東京地方裁判所の平成24年2月27日判決の「NEXX事件」は、会社が経営上の必要から従業員の給与を20%減額したのに対し、この20%減額された賃金を3年間受け取っていた従業員が退職後に賃金の減額分の支払を求めた裁判です。
裁判所は、この事件で、賃金減額に対して、従業員の合意はなかったとして、減額前の給与との差額分の支払を会社に命じました。
裁判所は判決の中で、賃金の引き下げに対し、黙示の合意が成立したということができるためには
「使用者が提示した賃金額引き下げの申し入れに対して、ただ労働者が異議をのべなかったというだけでは十分ではなく、このような不利益変更を真意に基づき受け入れたと認めるに足りる合理的な理由が客観的に存在することが必要である」
としています。
そして、裁判所は、減額後の給与を異議なく3年間にわたり受け取っていたとしても、従業員が給与の減額に同意にしたことにはならないと判断しました。
裁判での会社側の主張内容からは、会社としては業績悪化のため、業績連動型の給与制度に切り替えたかったということが読み取れます。
しかし、そのような制度を人件費総額の削減を目的として導入することは、従業員の同意が必要であり、十分な説明をして書面による同意をもらっておくべきでした。
経営者としては業績悪化で人件費総額を減らさざるを得ない場合は、まず賞与を削減し、それでも足りなければ、会社の決算状況を具体的に従業員に開示した上で必要な人件費の削減額を明確にし、給与の削減に理解を求め、あるいは希望退職者を募集することになります。

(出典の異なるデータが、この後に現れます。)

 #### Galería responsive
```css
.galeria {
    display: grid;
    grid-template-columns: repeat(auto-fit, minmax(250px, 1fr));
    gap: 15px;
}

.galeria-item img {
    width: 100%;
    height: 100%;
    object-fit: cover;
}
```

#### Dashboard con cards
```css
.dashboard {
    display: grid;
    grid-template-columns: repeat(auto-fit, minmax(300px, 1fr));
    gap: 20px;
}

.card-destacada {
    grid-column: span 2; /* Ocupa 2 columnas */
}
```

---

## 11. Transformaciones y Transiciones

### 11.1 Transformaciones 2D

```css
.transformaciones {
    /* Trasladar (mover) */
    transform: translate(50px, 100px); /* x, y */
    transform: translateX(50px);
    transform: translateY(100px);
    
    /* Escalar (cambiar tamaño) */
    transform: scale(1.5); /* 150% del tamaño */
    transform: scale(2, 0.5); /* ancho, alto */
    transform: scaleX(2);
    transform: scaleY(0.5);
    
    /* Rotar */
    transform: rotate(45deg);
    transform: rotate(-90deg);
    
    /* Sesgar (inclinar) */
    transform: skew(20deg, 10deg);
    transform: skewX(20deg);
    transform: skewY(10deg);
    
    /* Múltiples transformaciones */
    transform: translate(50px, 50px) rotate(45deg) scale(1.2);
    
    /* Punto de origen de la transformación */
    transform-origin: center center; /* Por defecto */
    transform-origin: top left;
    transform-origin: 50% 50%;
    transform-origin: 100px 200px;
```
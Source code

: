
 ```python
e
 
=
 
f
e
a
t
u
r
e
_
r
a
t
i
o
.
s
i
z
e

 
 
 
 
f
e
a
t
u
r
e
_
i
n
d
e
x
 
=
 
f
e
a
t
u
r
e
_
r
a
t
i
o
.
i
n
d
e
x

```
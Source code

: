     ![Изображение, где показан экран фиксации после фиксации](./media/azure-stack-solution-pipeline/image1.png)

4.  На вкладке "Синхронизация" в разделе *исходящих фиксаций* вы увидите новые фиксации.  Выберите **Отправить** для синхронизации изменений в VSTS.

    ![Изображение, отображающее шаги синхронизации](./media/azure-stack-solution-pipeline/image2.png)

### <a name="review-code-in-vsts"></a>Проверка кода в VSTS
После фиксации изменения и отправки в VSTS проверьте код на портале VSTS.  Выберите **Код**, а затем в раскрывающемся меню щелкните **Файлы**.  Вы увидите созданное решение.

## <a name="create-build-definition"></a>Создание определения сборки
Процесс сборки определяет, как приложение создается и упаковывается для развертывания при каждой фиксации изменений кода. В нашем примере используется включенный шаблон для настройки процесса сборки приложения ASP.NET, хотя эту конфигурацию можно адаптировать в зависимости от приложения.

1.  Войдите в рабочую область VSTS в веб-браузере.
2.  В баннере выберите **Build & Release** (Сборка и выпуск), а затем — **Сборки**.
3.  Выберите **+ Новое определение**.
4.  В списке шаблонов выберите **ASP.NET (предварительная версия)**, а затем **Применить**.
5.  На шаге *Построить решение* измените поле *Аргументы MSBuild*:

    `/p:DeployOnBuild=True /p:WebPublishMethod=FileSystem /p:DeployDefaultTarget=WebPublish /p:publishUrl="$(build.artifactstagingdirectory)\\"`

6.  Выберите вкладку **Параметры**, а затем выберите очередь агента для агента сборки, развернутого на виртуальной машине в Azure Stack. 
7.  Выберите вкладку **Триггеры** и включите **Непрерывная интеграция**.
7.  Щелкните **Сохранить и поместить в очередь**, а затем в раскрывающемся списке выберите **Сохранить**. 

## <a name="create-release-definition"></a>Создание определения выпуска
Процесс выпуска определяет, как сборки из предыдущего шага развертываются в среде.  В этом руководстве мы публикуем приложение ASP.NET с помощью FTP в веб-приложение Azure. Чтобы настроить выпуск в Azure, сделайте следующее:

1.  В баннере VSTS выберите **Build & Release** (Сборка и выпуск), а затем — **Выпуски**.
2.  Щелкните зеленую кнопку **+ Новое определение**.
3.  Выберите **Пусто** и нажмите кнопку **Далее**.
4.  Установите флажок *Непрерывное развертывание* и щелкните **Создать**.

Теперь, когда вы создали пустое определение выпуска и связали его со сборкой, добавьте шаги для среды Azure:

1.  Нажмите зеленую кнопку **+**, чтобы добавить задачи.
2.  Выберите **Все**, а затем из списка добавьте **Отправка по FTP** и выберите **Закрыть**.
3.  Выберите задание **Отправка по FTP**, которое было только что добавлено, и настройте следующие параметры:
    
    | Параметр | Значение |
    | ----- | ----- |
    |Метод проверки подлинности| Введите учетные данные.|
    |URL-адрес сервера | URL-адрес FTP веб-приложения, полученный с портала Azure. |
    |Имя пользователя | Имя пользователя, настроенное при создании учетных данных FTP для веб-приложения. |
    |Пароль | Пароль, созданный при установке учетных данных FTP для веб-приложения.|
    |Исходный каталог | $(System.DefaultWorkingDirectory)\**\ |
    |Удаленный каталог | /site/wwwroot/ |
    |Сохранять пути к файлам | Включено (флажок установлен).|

そうはいっても、給与の削減についてどうしても従業員の同意を得ることができない場合に一方的に給与を下げることも経営上やむを得ないことがあります。
しかし、その場合も、会社の決算状況を具体的に従業員に開示した上で十分な説明、説得を行うことが必要です。
この事件では、業績連動型給与と言いながら給与が上がった社員はおらず給与制度の変更が人件費総額の削減を目的とするものであったこと、当面の給与の減額の必要性について会社として一応の説明は行ったものの会社の決算状況を具体的に開示して従業員らに説明をしていないことなどが会社側敗訴の理由となりました。